Food Market to the World
The two counties that form the Lancaster-York Heritage Region boast rich soil, quiet environs and quick access to major highways and cities. Nestled between mountains to the north and west and the Atlantic plain to the east and south, the area has attracted people of ambition and perseverance. Hard-working industrialists, craftspeople and farmers have taken the seeds of ideas to the region where they have blossomed into thriving industries and bountiful farmland. This success has earned the region the reputation as the original food market to the world.

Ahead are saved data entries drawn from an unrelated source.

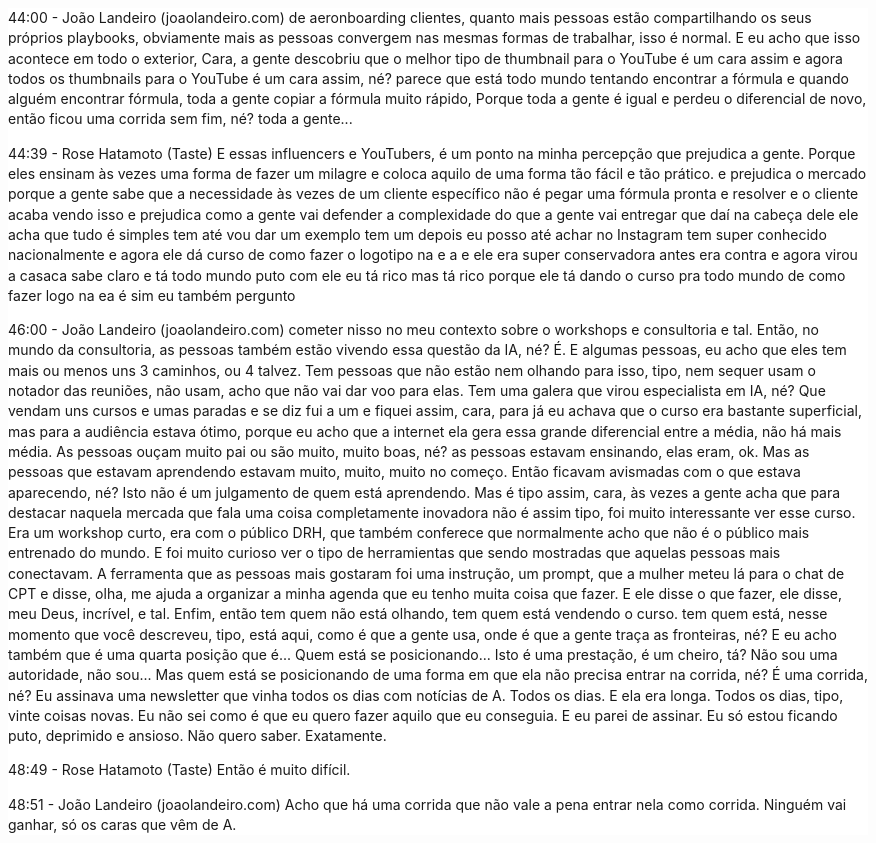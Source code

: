 44:00 - João Landeiro (joaolandeiro.com)
  de aeronboarding clientes, quanto mais pessoas estão compartilhando os seus próprios playbooks, obviamente mais as pessoas convergem nas mesmas formas de trabalhar, isso é normal.  E eu acho que isso acontece em todo o exterior, Cara, a gente descobriu que o melhor tipo de thumbnail para o YouTube é um cara assim e agora todos os thumbnails para o YouTube é um cara assim, né?  parece que está todo mundo tentando encontrar a fórmula e quando alguém encontrar fórmula, toda a gente copiar a fórmula muito rápido, Porque toda a gente é igual e perdeu o diferencial de novo, então ficou uma corrida sem fim, né?  toda a gente...

44:39 - Rose Hatamoto (Taste)
  E essas influencers e YouTubers, é um ponto na minha percepção que prejudica a gente. Porque eles ensinam às vezes uma forma de fazer um milagre e coloca aquilo de uma forma tão fácil e tão prático.  e prejudica o mercado porque a gente sabe que a necessidade às vezes de um cliente específico não é pegar uma fórmula pronta e resolver e o cliente acaba vendo isso e prejudica como a gente vai defender a complexidade do que a gente vai entregar que daí na cabeça dele ele acha que tudo é simples tem até vou dar um exemplo tem um depois eu posso até achar no Instagram tem super conhecido nacionalmente e agora ele dá curso de como fazer o logotipo na e a e ele era super conservadora antes era contra e agora virou a casaca sabe claro e tá todo mundo puto com ele eu tá rico mas tá rico porque ele tá dando o curso pra todo mundo de como fazer logo na ea é sim eu também pergunto

46:00 - João Landeiro (joaolandeiro.com)
  cometer nisso no meu contexto sobre o workshops e consultoria e tal. Então, no mundo da consultoria, as pessoas também estão vivendo essa questão da IA, né?  É. E algumas pessoas, eu acho que eles tem mais ou menos uns 3 caminhos, ou 4 talvez. Tem pessoas que não estão nem olhando para isso, tipo, nem sequer usam o notador das reuniões, não usam, acho que não vai dar voo para elas.  Tem uma galera que virou especialista em IA, né? Que vendam uns cursos e umas paradas e se diz fui a um e fiquei assim, cara, para já eu achava que o curso era bastante superficial, mas para a audiência estava ótimo, porque eu acho que a internet ela gera essa grande diferencial entre a média, não há mais média.  As pessoas ouçam muito pai ou são muito, muito boas, né? as pessoas estavam ensinando, elas eram, ok. Mas as pessoas que estavam aprendendo estavam muito, muito, muito no começo.  Então ficavam avismadas com o que estava aparecendo, né? Isto não é um julgamento de quem está aprendendo. Mas é tipo assim, cara, às vezes a gente acha que para destacar naquela mercada que fala uma coisa completamente inovadora não é assim tipo, foi muito interessante ver esse curso.  Era um workshop curto, era com o público DRH, que também conferece que normalmente acho que não é o público mais entrenado do mundo.  E foi muito curioso ver o tipo de herramientas que sendo mostradas que aquelas pessoas mais conectavam. A ferramenta que as pessoas mais gostaram foi uma instrução, um prompt, que a mulher meteu lá para o chat de CPT e disse, olha, me ajuda a organizar a minha agenda que eu tenho muita coisa que fazer.  E ele disse o que fazer, ele disse, meu Deus, incrível, e tal. Enfim, então tem quem não está olhando, tem quem está vendendo o curso.  tem quem está, nesse momento que você descreveu, tipo, está aqui, como é que a gente usa, onde é que a gente traça as fronteiras, né?  E eu acho também que é uma quarta posição que é... Quem está se posicionando... Isto é uma prestação, é um cheiro, tá?  Não sou uma autoridade, não sou... Mas quem está se posicionando de uma forma em que ela não precisa entrar na corrida, né?  É uma corrida, né? Eu assinava uma newsletter que vinha todos os dias com notícias de A. Todos os dias.  E ela era longa. Todos os dias, tipo, vinte coisas novas. Eu não sei como é que eu quero fazer aquilo que eu conseguia.  E eu parei de assinar. Eu só estou ficando puto, deprimido e ansioso. Não quero saber. Exatamente.

48:49 - Rose Hatamoto (Taste)
  Então é muito difícil.

48:51 - João Landeiro (joaolandeiro.com)
  Acho que há uma corrida que não vale a pena entrar nela como corrida. Ninguém vai ganhar, só os caras que vêm de A.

Fertile Land, Faithful People
The Amish and the Mennonites–two major plain sects originating from Germany–chose Lancaster County as the place to nurture their pious traditions of modest dress, lack of electricity and non-motorized vehicles. Out-of-towners often watch with amazement as black horse-drawn carriages clip-clop along the road with cars and trucks. Their lifestyle, referred to commonly as Pennsylvania Dutch, resonates throughout the region, from home-cooked country food to intricate quilts to superior quality handmade furniture. Learn more about the German-American heritage at the Ephrata Cloisters,Hans Herr House and the Landis Valley Museum. When you begin to yearn for the 21st century, learn about the region’s strong arts and crafts reputation at theNational Clock and Watch Museum, Donnecker’s and the York Fairgrounds.
Do What You Can
Across the Susquehanna River lies York County, Factory Tour Capital of the World. During World War II when every person and machine was asked to work at all hours, York’s motto was “Do what you can with what you have.” With its deep history that stretches to the nation’s earliest days of independence, the town of York provides the best vantage point to view how community and industry can unite for strength and advancement. Tour the present day factory giants such as the Harley-Davidson Final Assembly Plant and Museum and the Susquehanna Pfaltzgraff Pottery Factory. Learn how York played a part in the development of our nation at the York Agricultural and Industrial Museum, the York Colonial Courthouse and by touring Downtown’s 25 historical, not to mention beautiful, outdoor murals.